Problem statement =
Locate and copy each line in the data that contains the word "usually".

[Records from a data source]
☆ ☆ ☆ ☆ ☆ ☆ ☆
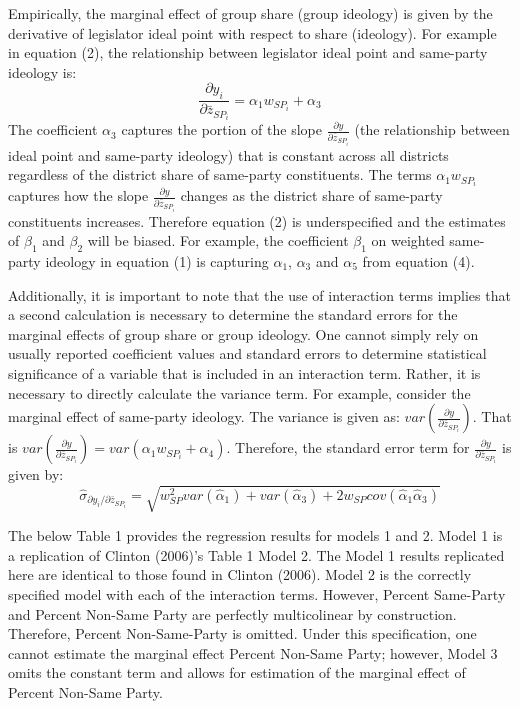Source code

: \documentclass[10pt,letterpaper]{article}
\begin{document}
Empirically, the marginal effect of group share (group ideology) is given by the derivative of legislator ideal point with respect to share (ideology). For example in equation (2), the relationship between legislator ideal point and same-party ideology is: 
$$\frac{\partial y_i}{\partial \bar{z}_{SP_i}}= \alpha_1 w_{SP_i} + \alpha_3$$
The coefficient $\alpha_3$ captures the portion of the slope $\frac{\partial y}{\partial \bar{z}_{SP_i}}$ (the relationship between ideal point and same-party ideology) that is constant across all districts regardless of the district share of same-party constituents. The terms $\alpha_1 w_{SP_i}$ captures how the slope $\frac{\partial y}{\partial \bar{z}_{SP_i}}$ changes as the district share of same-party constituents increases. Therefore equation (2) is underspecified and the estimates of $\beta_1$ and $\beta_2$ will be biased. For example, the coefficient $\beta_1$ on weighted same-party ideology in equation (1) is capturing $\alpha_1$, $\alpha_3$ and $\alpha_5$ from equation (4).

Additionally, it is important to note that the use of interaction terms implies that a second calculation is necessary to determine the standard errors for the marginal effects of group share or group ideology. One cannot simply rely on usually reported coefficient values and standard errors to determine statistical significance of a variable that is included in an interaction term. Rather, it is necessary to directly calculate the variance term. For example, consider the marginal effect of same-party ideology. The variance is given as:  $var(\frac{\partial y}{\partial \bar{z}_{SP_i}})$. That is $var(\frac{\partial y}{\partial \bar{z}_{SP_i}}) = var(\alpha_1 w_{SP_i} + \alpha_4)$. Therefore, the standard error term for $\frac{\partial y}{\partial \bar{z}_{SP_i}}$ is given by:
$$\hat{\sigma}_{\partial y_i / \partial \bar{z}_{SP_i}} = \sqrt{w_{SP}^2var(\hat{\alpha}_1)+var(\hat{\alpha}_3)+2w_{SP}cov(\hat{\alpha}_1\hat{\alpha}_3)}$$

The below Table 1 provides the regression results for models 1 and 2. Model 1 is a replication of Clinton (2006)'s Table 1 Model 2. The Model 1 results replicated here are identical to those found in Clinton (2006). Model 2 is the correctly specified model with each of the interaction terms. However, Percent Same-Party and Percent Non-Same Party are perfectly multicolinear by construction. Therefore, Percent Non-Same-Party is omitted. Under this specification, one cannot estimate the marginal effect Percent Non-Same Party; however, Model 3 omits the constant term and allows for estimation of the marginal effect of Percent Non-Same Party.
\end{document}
☆ ☆ ☆ ☆ ☆ ☆ ☆
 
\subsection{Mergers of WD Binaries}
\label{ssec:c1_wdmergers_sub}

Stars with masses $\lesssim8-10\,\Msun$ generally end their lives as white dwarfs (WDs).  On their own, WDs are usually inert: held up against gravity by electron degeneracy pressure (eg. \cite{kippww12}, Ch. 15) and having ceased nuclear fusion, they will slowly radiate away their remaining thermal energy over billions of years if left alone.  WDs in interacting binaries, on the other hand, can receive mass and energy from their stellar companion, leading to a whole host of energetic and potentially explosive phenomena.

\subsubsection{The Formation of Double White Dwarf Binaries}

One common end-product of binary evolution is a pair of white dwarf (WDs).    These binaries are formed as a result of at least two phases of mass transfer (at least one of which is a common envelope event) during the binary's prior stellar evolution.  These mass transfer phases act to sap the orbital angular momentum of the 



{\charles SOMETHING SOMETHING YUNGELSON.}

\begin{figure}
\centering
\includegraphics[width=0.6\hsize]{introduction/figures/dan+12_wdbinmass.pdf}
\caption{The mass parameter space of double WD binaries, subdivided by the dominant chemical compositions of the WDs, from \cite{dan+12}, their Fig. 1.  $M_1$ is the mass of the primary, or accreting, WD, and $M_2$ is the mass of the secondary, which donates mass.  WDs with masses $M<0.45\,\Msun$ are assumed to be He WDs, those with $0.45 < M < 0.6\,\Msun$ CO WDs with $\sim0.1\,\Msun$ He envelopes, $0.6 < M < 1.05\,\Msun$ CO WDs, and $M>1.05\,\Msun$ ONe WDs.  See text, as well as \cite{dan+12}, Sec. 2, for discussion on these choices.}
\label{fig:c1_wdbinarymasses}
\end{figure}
☆ ☆ ☆ ☆ ☆ ☆ ☆
Exercise answer =
Additionally, it is important to note that the use of interaction terms implies that a second calculation is necessary to determine the standard errors for the marginal effects of group share or group ideology. One cannot simply rely on usually reported coefficient values and standard errors to determine statistical significance of a variable that is included in an interaction term. Rather, it is necessary to directly calculate the variance term. For example, consider the marginal effect of same-party ideology. The variance is given as:  $var(\frac{\partial y}{\partial \bar{z}_{SP_i}})$. That is $var(\frac{\partial y}{\partial \bar{z}_{SP_i}}) = var(\alpha_1 w_{SP_i} + \alpha_4)$. Therefore, the standard error term for $\frac{\partial y}{\partial \bar{z}_{SP_i}}$ is given by:
Stars with masses $\lesssim8-10\,\Msun$ generally end their lives as white dwarfs (WDs).  On their own, WDs are usually inert: held up against gravity by electron degeneracy pressure (eg. \cite{kippww12}, Ch. 15) and having ceased nuclear fusion, they will slowly radiate away their remaining thermal energy over billions of years if left alone.  WDs in interacting binaries, on the other hand, can receive mass and energy from their stellar companion, leading to a whole host of energetic and potentially explosive phenomena.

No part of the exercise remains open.